**AIM OF THE TASK**
Apart from the images, every record here needs to be copied exactly.

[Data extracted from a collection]
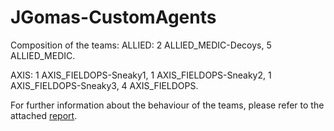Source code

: 
# JGomas-CustomAgents

Composition of the teams:
ALLIED: 2 ALLIED_MEDIC-Decoys, 5 ALLIED_MEDIC.

AXIS: 1 AXIS_FIELDOPS-Sneaky1, 1 AXIS_FIELDOPS-Sneaky2, 1 AXIS_FIELDOPS-Sneaky3, 4 AXIS_FIELDOPS.


For further information about the behaviour of the teams, please refer to the attached [report](docs/report.pdf).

**RESULT**
Source code

: 
# JGomas-CustomAgents

Composition of the teams:
ALLIED: 2 ALLIED_MEDIC-Decoys, 5 ALLIED_MEDIC.

AXIS: 1 AXIS_FIELDOPS-Sneaky1, 1 AXIS_FIELDOPS-Sneaky2, 1 AXIS_FIELDOPS-Sneaky3, 4 AXIS_FIELDOPS.


For further information about the behaviour of the teams, please refer to the attached [report](docs/report.pdf).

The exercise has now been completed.